View into the anechoic (left) and reverberant (right) room.

The new acoustics laboratory building, which included an anechoic room, a reverberation room and sound transmission rooms, had already been occupied by then. The acoustic facilities (all built in a robust “box-in-box” approach), as well as setups for determination of thermal conductivity, were used for developing measurement methods and performing service measurements for companies.

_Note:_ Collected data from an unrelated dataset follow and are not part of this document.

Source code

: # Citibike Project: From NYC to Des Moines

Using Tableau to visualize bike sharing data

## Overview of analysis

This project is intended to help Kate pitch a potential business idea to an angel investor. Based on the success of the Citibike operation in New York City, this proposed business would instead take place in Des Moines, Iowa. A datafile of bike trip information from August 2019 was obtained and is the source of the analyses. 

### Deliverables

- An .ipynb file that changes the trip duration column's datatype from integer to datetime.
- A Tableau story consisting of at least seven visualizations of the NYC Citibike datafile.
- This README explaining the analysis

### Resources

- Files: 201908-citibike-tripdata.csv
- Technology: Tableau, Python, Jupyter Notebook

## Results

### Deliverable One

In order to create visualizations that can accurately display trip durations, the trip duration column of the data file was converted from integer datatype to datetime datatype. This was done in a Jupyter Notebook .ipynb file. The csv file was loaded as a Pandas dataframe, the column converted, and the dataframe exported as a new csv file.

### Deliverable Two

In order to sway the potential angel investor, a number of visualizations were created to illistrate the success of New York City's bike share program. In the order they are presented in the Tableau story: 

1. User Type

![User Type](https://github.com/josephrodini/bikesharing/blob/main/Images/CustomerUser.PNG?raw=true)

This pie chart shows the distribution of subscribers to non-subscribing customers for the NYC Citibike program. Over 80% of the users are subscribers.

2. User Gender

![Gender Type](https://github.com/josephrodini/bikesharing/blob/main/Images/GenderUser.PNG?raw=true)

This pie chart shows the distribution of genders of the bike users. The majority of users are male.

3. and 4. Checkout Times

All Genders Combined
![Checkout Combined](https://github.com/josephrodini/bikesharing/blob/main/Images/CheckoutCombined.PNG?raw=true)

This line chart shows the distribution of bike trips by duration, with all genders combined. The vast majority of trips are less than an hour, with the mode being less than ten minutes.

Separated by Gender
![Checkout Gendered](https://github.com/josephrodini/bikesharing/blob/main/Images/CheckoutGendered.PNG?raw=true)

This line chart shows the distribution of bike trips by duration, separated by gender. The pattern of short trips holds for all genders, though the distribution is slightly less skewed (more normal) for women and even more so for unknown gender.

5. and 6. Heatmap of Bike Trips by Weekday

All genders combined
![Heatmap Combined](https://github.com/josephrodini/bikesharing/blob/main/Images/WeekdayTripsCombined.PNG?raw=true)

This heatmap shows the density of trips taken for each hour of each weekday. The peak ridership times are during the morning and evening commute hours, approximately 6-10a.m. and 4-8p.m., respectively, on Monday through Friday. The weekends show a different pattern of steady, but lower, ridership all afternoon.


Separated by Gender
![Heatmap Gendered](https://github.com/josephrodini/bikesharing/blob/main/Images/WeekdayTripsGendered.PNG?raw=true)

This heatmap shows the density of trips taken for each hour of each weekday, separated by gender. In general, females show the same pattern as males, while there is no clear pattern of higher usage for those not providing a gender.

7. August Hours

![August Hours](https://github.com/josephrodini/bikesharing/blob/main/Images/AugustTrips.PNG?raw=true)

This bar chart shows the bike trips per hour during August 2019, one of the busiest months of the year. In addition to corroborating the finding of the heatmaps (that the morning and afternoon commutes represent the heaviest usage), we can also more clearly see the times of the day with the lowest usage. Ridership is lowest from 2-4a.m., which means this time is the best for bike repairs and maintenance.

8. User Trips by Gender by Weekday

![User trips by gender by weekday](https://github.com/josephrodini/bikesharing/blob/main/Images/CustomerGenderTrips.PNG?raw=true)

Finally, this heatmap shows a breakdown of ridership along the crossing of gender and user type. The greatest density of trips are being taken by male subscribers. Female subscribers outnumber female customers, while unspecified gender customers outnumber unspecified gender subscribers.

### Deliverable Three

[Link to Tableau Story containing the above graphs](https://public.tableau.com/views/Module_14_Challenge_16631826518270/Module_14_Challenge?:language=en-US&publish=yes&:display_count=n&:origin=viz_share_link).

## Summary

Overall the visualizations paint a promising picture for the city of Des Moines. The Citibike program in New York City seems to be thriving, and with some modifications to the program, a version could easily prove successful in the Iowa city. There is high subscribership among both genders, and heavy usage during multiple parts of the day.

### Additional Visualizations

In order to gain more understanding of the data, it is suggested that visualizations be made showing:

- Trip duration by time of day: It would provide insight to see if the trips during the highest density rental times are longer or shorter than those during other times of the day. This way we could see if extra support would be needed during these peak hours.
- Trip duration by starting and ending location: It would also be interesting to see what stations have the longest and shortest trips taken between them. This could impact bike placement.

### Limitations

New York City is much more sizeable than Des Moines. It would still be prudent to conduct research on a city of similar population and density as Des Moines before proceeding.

Among the first environmental acoustics activities were traffic noise measurements (near the newly built E40 highway between Brussels and Liège and near Antwerp), and evaluations of noise disturbance (on the instructions of the Belgian Ministry of Public Health). This venture was undertaken with the help of newly hired members Piet Steenackers, Willy Bruyninckx (1949–2022) and Roger Gambart. In 1986, Prof. Jan Thoen joined the laboratory and became its director in 1988. The laboratory further developed its expertise in building acoustics, room acoustics and environmental acoustics, in particular in many studies and consulting on airport noise. In 1987, Prof. Jan Thoen also started research on photoacoustic and photothermal phenomena. Later on, the expertise (in collaboration with Prof. Jan Wouters and Prof. Astrid Van Wieringen from the audiology department) extended to perception acoustics. Around 2000, after a significant expansion of the lab building, the group of Prof. Gerrit Vermeir joined on the building-related acoustic topics. Throughout the years, several members of the laboratory have taken leading roles in different national and international societies related to acoustics. In particular, Prof. André Cops and Prof. Gerrit Vermeir have chaired the Belgian Acoustical Society (ABAV) and the Secretary-General of the International Institute of Noise Control Engineering (INCE). Henry Myncke was very active in the ICA (board member 1981–1984, president 1984–1990). In the early 1990s, Prof. Jan Thoen served as Secretary General of the Federation of Acoustical Societies of Europe (FASE). Prof. Monika Rychtarikova has chaired the Technical Committee of EAA Room and Building Acoustics (2011–2017) and has been a board member of ICA (2013–2017). The evolution of the different research, education, dissemination, and consulting activities is sketched in the following thematic overview.

3 Thematic overview

3.1 Environmental acoustics

Acoustics is one of the scientific disciplines that connects research in physics with society. Along with the industrial revolution, population density growth and the increase in motorised roads, railways and airborne traffic, concerns about the impact of noise on health have led to the need for expertise on efficient noise abatement. In view of this, from its early days, the laboratory has been very active in noise mapping, consultation for developing measures for mitigating noise problems and developing adequate legislation. Since the foundation of the laboratory, Belgian (Ministry of Public Health) and later on Flemish governmental administrations (subsequently the Administration of Spatial Planning and Environment – AROL, the Administration for Management of Environment, Nature, Land and Water – AMINAL [5] and the Department of Environment, Nature and Energy – LNE [6]) have been consulting its experts (Prof. Henri Myncke and Prof. André Cops, Willy Bruyninckx, Paul Jacques and Prof. Jan Thoen) for advice in general and compiling texts that currently still make part of the Flemish Regulation concerning the Environmental Permit (VLAREM [7]). Essential points of noise regulations, target LA,eq values (“richtwaarden”) and limits and permits to install noise-producing facilities in Flanders, are determined by zones [8], and take into account the original sound LA,95-levels. In this context, the laboratory executed and coordinated many studies on environmental noise impact for industrial partners and several pilot studies for the Flemish Government (e.g. PESO (1993) and EVA-PESO (1995) on evaluation methods for nature quiet areas; EMOLA (1997) on the determination of emission levels to the environment). From the beginning of the 1990s, significant contributions were made to the determination and evaluation of aviation noise near the airport of Brussels for RLW (Regie der Luchtwegen) of the Belgian Government and for the Brussels Airport Authority, e.g. in 1989, 1990 and 2014: on noise from aeroplanes on the ground, from 1997 onwards: scientific support for noise control measures, from 1996 to 2014: calculation and evaluation of noise impact contours. The laboratory made a report on the environmental impact of Brussels Airport (MER-geluid Zaventem 2000) (Fig. 4).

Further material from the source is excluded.